Ветер в Пустоте (роман)

27. Риклесфея

Вопреки своей адреналиновой остроте, инцидент под мостом быстро поблек и отодвинулся в памяти на дальнюю полку. А вот сам семинар Игоря и холотропные сессии оказались для Сережи событиями, про которые говорят, что они делят жизнь на “до” и “после”. 
Вкус этих перемен был таким сладким, что о них хотелось петь и кричать на каждом углу. Эмоциональное возбуждение, радость и легкость, возникшие в результате неведомой алхимии, буквально переполняли его. Он ощущал себя путешественником, который вернулся из далекого похода с волшебной наградой.

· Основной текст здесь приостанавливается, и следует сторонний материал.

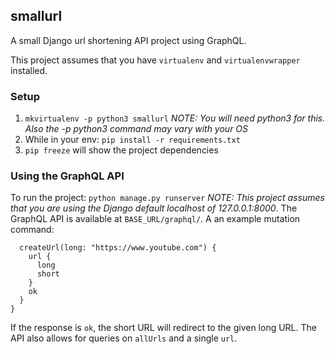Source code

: ## smallurl
A small Django url shortening API project using GraphQL.

This project assumes that you have `virtualenv` and `virtualenvwrapper` installed.

### Setup
1. `mkvirtualenv -p python3 smallurl` *NOTE: You will need python3 for this. Also the -p python3 command may vary with your OS*
2. While in your env: `pip install -r requirements.txt`
3. `pip freeze` will show the project dependencies

### Using the GraphQL API
To run the project: `python manage.py runserver` *NOTE: This project assumes that you are using the Django default localhost of 127.0.0.1:8000*. The GraphQL API is available at `BASE_URL/graphql/`. A an example mutation command:
```mutation {
  createUrl(long: "https://www.youtube.com") {
    url {
      long
      short
    }
    ok
  }
}
```
If the response is `ok`, the short URL will redirect to the given long URL. The API also allows for queries on `allUrls` and a single `url`.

Правда сформулировать, в чем именно эта награда состояла, оказалось непросто. Постепенно Сережа осознал, что главным изменением стало расширение чувственной палитры. Любые чувства воспринимались теперь отчетливее и интенсивнее. Там, где до холотропного семинара была невзрачная полянка с парой одуванчиков, сейчас красовалась буйная клумба. А не заметил сразу он ее потому, что не привык в эту сторону смотреть. Если угол вашей комнаты всегда темный, то какая разница, что в нем стоит.


Этот чувственный расцвет пробудил в нем интерес к психологии и философии. Стало казаться, что там можно найти подсказки насчет устройства чувств и того, как с ними обращаться. И именно расширившаяся палитра эмоциональных состояний стала открывать соответствующие грани окружающей жизни.

Сережа вспомнил, как читая в начальных классах Майн Рида или Сабатини, пропускал страницы с любовными переживаниями. В его совсем небольшом тогда жизненном опыте просто не было таких состояний, и потому он искренне недоумевал, что же такое странное происходило с книжными героями.

Сейчас стало ясно, что в окружающем мире можно увидеть лишь те проявления, которые уже существовали в мире внутреннем. Чувства были подобны струнам, которые жизнь дергала через соответствующие переживания. Если нужная струна отсутствовала, то и соответствующие переживания проходили мимо. Он не мог их увидеть и почувствовать. Ему было просто нечем.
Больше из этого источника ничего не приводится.